Start of Data shown

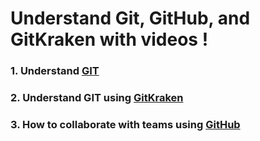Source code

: # Understand Git, GitHub, and GitKraken with videos !

### 1. Understand [GIT](https://www.youtube.com/watch?v=hPfgekYUKgk)

### 2. Understand GIT using [GitKraken](https://www.youtube.com/watch?v=gjtXTm_TvvE)

### 3. How to collaborate with teams using [GitHub](https://www.youtube.com/watch?v=MnUd31TvBoU)
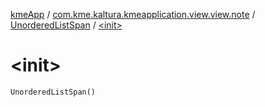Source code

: [kmeApp](../../index.md) / [com.kme.kaltura.kmeapplication.view.view.note](../index.md) / [UnorderedListSpan](index.md) / [&lt;init&gt;](./-init-.md)

# &lt;init&gt;

`UnorderedListSpan()`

End of Data shown

Nothing but the exact lines of the data above, from the line containing "[UnorderedListSpan](index.md) / [&lt;init&gt;](./-init-.md)" through the last, should appear in the answer.

### Your solution
: [kmeApp](../../index.md) / [com.kme.kaltura.kmeapplication.view.view.note](../index.md) / [UnorderedListSpan](index.md) / [&lt;init&gt;](./-init-.md)

# &lt;init&gt;

`UnorderedListSpan()`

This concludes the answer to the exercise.